In contrast to the newer defined-duration venetoclax regimens, the patients evaluated by Lin et al progressed during continuous venetoclax therapy and might be at higher risk of developing venetoclax-specific resistance mutations. In fact, the BCL2 Gly101Val mutation is a resistance mutation that develops late during continuous therapy.7 The Lin et al study included 8 patients with this mutation, and their median PFS with subsequent ibrutinib therapy has not been reached; so far, they have an estimated PFS rate of 69% at 24 months, which provides reassuring evidence that patients with this mutation can respond well to ibrutinib. Future studies will be needed to assess BTKi response in patients with other proposed mechanisms of venetoclax resistance, including overexpression of other BCL2 family members,7,8 metabolic reprogramming,8 deletions of CDKN2A/B,9 or mutations in BTG1.9
The primary predictors of ibrutinib outcome in the Lin et al study were a long venetoclax remission duration of 24+ months, or attaining a deep remission during venetoclax therapy (CR and/or undetectable MRD). All of the patients in the latter group were also in the former group, and both groups correlated with prolonged PFS with ibrutinib treatment. Interestingly, these findings are reminiscent of predictors of outcome after chemoimmunotherapy (CIT). In fact, although the use of venetoclax as a time-limited therapy may reduce the incidence of late-developing BCL2 mutations, nonetheless recurrent disease after very deep remissions may be enriched in higher-risk clones as with CIT. Even though the data in the Lin et al study are limited, 6 relapsing patients had adverse features not previously documented: 2 with TP53 abnormalities and 4 with complex karyotype. Much work will be needed to understand relapse and clonal evolution after treatment with venetoclax. In that context, it is noteworthy that 5 patients in their cohort who had Richter transformation during venetoclax therapy still achieved durable disease control with chemotherapy with or without autologous stem cell transplantation. This suggests that patients receiving venetoclax who develop diffuse large B-cell lymphoma-type Richter transformation can sometimes be salvaged with standard therapy, in contrast to patients who are receiving ibrutinib, who have a uniformly poor prognosis.10
Finally, Lin et al report 2 patients with previous progression when receiving ibrutinib and venetoclax as single agents, who nonetheless derived clinical benefit from being treated with both drugs simultaneously, with remissions of about 1 year. This study adds to the increasing anecdotal experience of successful combination therapy in patients who have progressed on either or both single agents. Systematic studies in this patient population are warranted, particularly as the CLL field begins to grapple with the role of BTKi-venetoclax combination therapy: Does initial combination therapy lead to better outcomes than therapy with sequential single agents? While we await these data, this first report of long-term successful BTKi therapy in CLL patients after venetoclax progression can provide clinicians some comfort in choosing time-limited venetoclax therapy for their patients before treating with a BTKi.

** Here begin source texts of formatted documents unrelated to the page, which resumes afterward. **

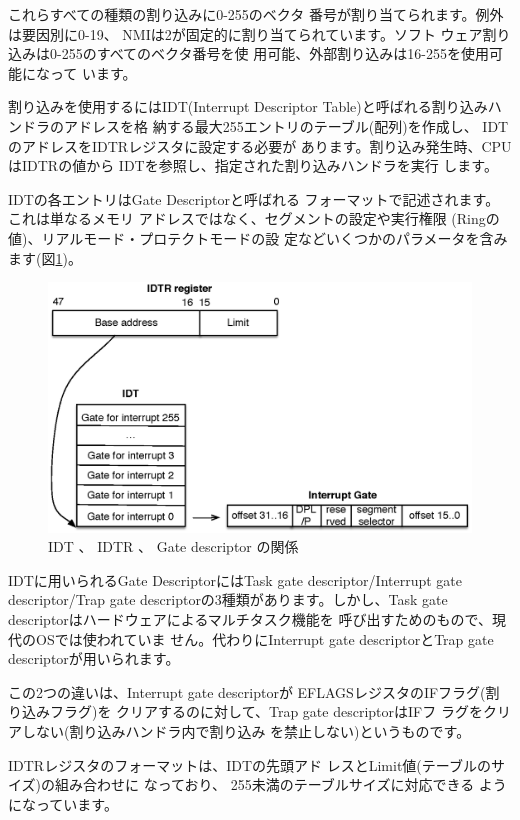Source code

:  これらすべての種類の割り込みに0-255のベクタ
番号が割り当てられます。例外は要因別に0-19、
NMIは2が固定的に割り当てられています。ソフト
ウェア割り込みは0-255のすべてのベクタ番号を使
用可能、外部割り込みは16-255を使用可能になって
います。

 割り込みを使用するにはIDT(Interrupt Descriptor
Table)と呼ばれる割り込みハンドラのアドレスを格
納する最大255エントリのテーブル(配列)を作成し、
IDTのアドレスをIDTRレジスタに設定する必要が
あります。割り込み発生時、CPUはIDTRの値から
IDTを参照し、指定された割り込みハンドラを実行
します。

 IDTの各エントリはGate Descriptorと呼ばれる
フォーマットで記述されます。これは単なるメモリ
アドレスではなく、セグメントの設定や実行権限
(Ringの値)、リアルモード・プロテクトモードの設
定などいくつかのパラメータを含みます(図\ref{fig1})。

\begin{figure}\centering
\includegraphics{figures/part4_fig1.eps}
\caption{IDT 、 IDTR 、 Gate descriptor の関係}
\label{fig1}
\end{figure}

 IDTに用いられるGate DescriptorにはTask gate
descriptor/Interrupt gate descriptor/Trap gate
descriptorの3種類があります。しかし、Task gate
descriptorはハードウェアによるマルチタスク機能を
呼び出すためのもので、現代のOSでは使われていま
せん。代わりにInterrupt gate descriptorとTrap gate
descriptorが用いられます。

 この2つの違いは、Interrupt gate descriptorが
EFLAGSレジスタのIFフラグ(割り込みフラグ)を
クリアするのに対して、Trap gate descriptorはIFフ
ラグをクリアしない(割り込みハンドラ内で割り込み
を禁止しない)というものです。

 IDTRレジスタのフォーマットは、IDTの先頭アド
レスとLimit値(テーブルのサイズ)の組み合わせに
なっており、 255未満のテーブルサイズに対応できる
ようになっています。


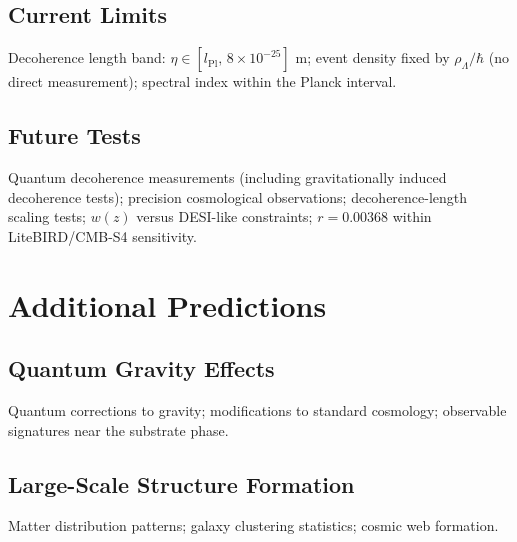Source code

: \documentclass[11pt,a4paper]{article}
\begin{document}
\subsection{Current Limits}
Decoherence length band: $\eta\in[l_{\mathrm{Pl}},\,8\times10^{-25}]$ m;
event density fixed by $\rho_{\Lambda}/\hbar$ (no direct
measurement); spectral index within the Planck interval.

\subsection{Future Tests}
Quantum decoherence measurements (including gravitationally induced
decoherence tests); precision cosmological observations;
decoherence-length scaling tests; $w(z)$ versus DESI-like
constraints; $r=0.00368$ within LiteBIRD/CMB-S4 sensitivity.

\section{Additional Predictions}
\subsection{Quantum Gravity Effects}
Quantum corrections to gravity; modifications to standard
cosmology; observable signatures near the substrate phase.
\subsection{Large-Scale Structure Formation}
Matter distribution patterns; galaxy clustering statistics; cosmic
web formation.
\end{document}
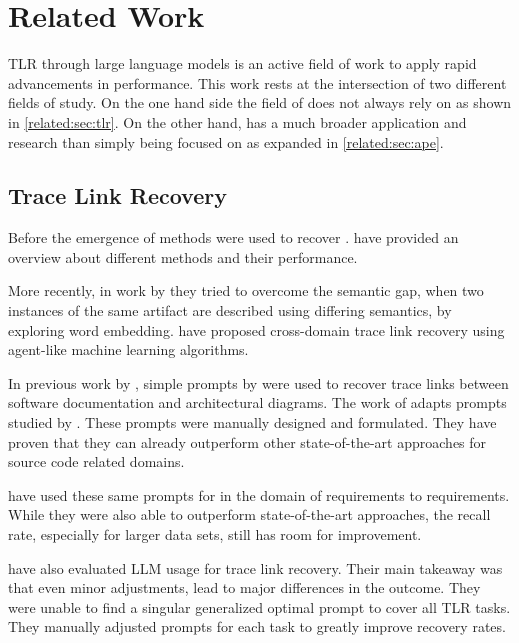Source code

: \chapter{Related Work}
\Acl{TLR} through large language models is an active field of work to apply rapid advancements in \LLM performance.
This work rests at the intersection of two different fields of study.
On the one hand side the field of \TLR does not always rely on \LLMs as shown in \autoref{related:sec:tlr}.
On the other hand, \APE has a much broader application and research than simply being focused on \TLR as expanded in \autoref{related:sec:ape}.


\section{Trace Link Recovery}
\label{related:sec:tlr}

Before the emergence of \LLMs \IR methods were used to recover \TLs.
 have provided an overview about different \IR methods and their performance. 

More recently, in work by  they tried to overcome the semantic gap, when two instances of the same artifact are described using differing semantics, by exploring word embedding.
 have proposed cross-domain trace link recovery using agent-like machine learning algorithms. 



In previous work by , simple prompts by  were used to recover trace links between software documentation and architectural diagrams.
The work of \citeauthor{ewald2024RetrievalAugmentedLarge} adapts prompts studied by .
These prompts were manually designed and formulated.
They have proven that they can already outperform other state-of-the-art approaches for source code related \TLR domains.

 have used these same prompts for \TLR in the domain of requirements to requirements.
While they were also able to outperform state-of-the-art approaches, the recall rate, especially for larger data sets, still has room for improvement.

 have also evaluated LLM usage for trace link recovery.
Their main takeaway was that even minor adjustments,  lead to major differences in the outcome.
They were unable to find a singular generalized optimal prompt to cover all TLR tasks.
They manually adjusted prompts for each task to greatly improve recovery rates.

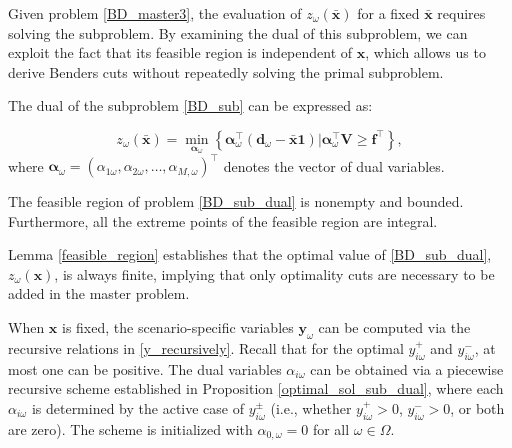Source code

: Given problem \eqref{BD_master3}, the evaluation of $z_{\omega}(\mathbf{\bar{x}})$ for a fixed $\mathbf{\bar{x}}$ requires solving the subproblem. By examining the dual of this subproblem, we can exploit the fact that its feasible region is independent of $\mathbf{x}$, which allows us to derive Benders cuts without repeatedly solving the primal subproblem. 







The dual of the subproblem \eqref{BD_sub} can be expressed as:

\begin{equation}\label{BD_sub_dual}
  z_{\omega}(\mathbf{\bar{x}}) = \min_{\bm{\alpha}_{\omega}} \left\{
    \bm{\alpha}_{\omega}^{\intercal} (\mathbf{d}_{\omega}- \mathbf{\bar{x}} \mathbf{1})\Big| \bm{\alpha}_{\omega}^{\intercal} \mathbf{V} \geq \mathbf{f}^{\intercal}
  \right\},
\end{equation}
where $\bm{\alpha}_{\omega} = (\alpha_{1\omega},\alpha_{2\omega}, \ldots, \alpha_{M,\omega})^{\intercal}$ denotes the vector of dual variables. 

\begin{lem}\label{feasible_region}
  The feasible region of problem \eqref{BD_sub_dual} is nonempty and bounded. Furthermore, all the extreme points of the feasible region are integral.
 \end{lem}
 
Lemma \ref{feasible_region} establishes that the optimal value of \eqref{BD_sub_dual}, $z_{\omega}(\mathbf{x})$, is always finite, implying that only optimality cuts are necessary to be added in the master problem.

When $\mathbf{x}$ is fixed, the scenario-specific variables $\mathbf{y}_{\omega}$ can be computed via the recursive relations in \eqref{y_recursively}. Recall that for the optimal $y_{i \omega}^{+}$ and $y_{i \omega}^{-}$, at most one can be positive. The dual variables $\alpha_{i \omega}$ can be obtained via a piecewise recursive scheme established in Proposition \ref{optimal_sol_sub_dual}, where each $\alpha_{i \omega}$ is determined by the active case of $y_{i \omega}^{\pm}$ (i.e., whether $y_{i \omega}^{+}>0$, $y_{i \omega}^{-}>0$, or both are zero). The scheme is initialized with $\alpha_{0, \omega} = 0$ for all $\omega \in \Omega$.
 

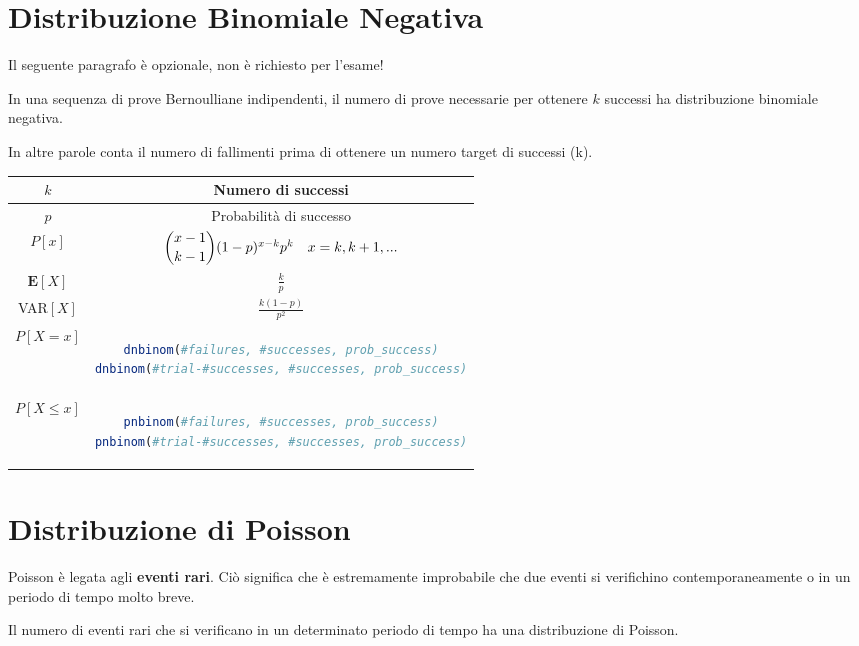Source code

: \newpage
\section{Distribuzione Binomiale Negativa}
\begin{tcolorbox}[title=NOTA]
Il seguente paragrafo è opzionale, non è richiesto per l'esame!
\end{tcolorbox}
\begin{tcolorbox}
In una sequenza di prove Bernoulliane indipendenti, il numero di prove necessarie per ottenere \(k\) successi ha distribuzione binomiale negativa.

In altre parole conta il numero di fallimenti prima di ottenere un numero target di successi (k).
\end{tcolorbox}
\begingroup
\setlength{\tabcolsep}{10pt} %
\renewcommand{\arraystretch}{1.5} %
\begin{center}
\begin{tabular}{ |c|c| } 
\hline
\(k\) & Numero di successi \\ \hline
\(p\) & Probabilità di successo \\ \hline
\(P[x]\) & $\dbinom{x - 1}{k - 1}(1 - p)^{x - k}p^k \quad x = k, k+1,...$\\ \hline
\(\mathbf{E}[X]\) & \(\frac{k}{p}\) \\ \hline
VAR\([X]\) & \(\frac{k(1 - p)}{p^2}\) \\ \hline\hline
\(P[X = x]\) & \begin{lstlisting}[language=R]
dnbinom(#failures, #successes, prob_success)
dnbinom(#trial-#successes, #successes, prob_success)
\end{lstlisting} \\ \hline
\(P[X \leq x]\) & \begin{lstlisting}[language=R]
pnbinom(#failures, #successes, prob_success)
pnbinom(#trial-#successes, #successes, prob_success)
\end{lstlisting} \\ \hline
\end{tabular}
\end{center}
\endgroup

\newpage
\section{Distribuzione di Poisson}
\begin{tcolorbox}
    Poisson è legata agli \textbf{eventi rari}. Ciò significa che è estremamente improbabile che due eventi si verifichino contemporaneamente o in un periodo di tempo molto breve.

    Il numero di eventi rari che si verificano in un determinato periodo di tempo ha una distribuzione di Poisson.
\end{tcolorbox}

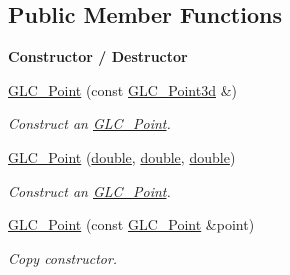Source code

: \subsection*{Public Member Functions}
\begin{Indent}{\bf Constructor / Destructor}\par
\begin{DoxyCompactItemize}
\item 
\hyperlink{class_g_l_c___point_a153c47ecad66dc21983dc70655ec73b1}{G\-L\-C\-\_\-\-Point} (const \hyperlink{glc__vector3d_8h_a4e13a9bbc7ab3d34de7e98b41836772c}{G\-L\-C\-\_\-\-Point3d} \&)
\begin{DoxyCompactList}\small\item\em Construct an \hyperlink{class_g_l_c___point}{G\-L\-C\-\_\-\-Point}. \end{DoxyCompactList}\item 
\hyperlink{class_g_l_c___point_a0da2a2e20125325e962b4265211a6f2b}{G\-L\-C\-\_\-\-Point} (\hyperlink{_super_l_u_support_8h_a8956b2b9f49bf918deed98379d159ca7}{double}, \hyperlink{_super_l_u_support_8h_a8956b2b9f49bf918deed98379d159ca7}{double}, \hyperlink{_super_l_u_support_8h_a8956b2b9f49bf918deed98379d159ca7}{double})
\begin{DoxyCompactList}\small\item\em Construct an \hyperlink{class_g_l_c___point}{G\-L\-C\-\_\-\-Point}. \end{DoxyCompactList}\item 
\hyperlink{class_g_l_c___point_aa71f7a28e72011669dcb9d2622f940ba}{G\-L\-C\-\_\-\-Point} (const \hyperlink{class_g_l_c___point}{G\-L\-C\-\_\-\-Point} \&point)
\begin{DoxyCompactList}\small\item\em Copy constructor. \end{DoxyCompactList}\end{DoxyCompactItemize}
\end{Indent}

Conflict of interest: J.R.B. has served as a consultant for AbbVie, Acerta, AstraZeneca, Beigene, Catapult, Dynamo Therapeutics, Juno/Celgene, Kite, MEI Pharma, Nextcea, Novartis, Octapharma, Pfizer, Sunesis, TG Therapeutics, and Verastem, has received honoraria from Janssen and Teva, has received research funding from Gilead, Loxo, Sun, and Verastem, and has served on data safety monitoring committees for Morphosys and Invectys.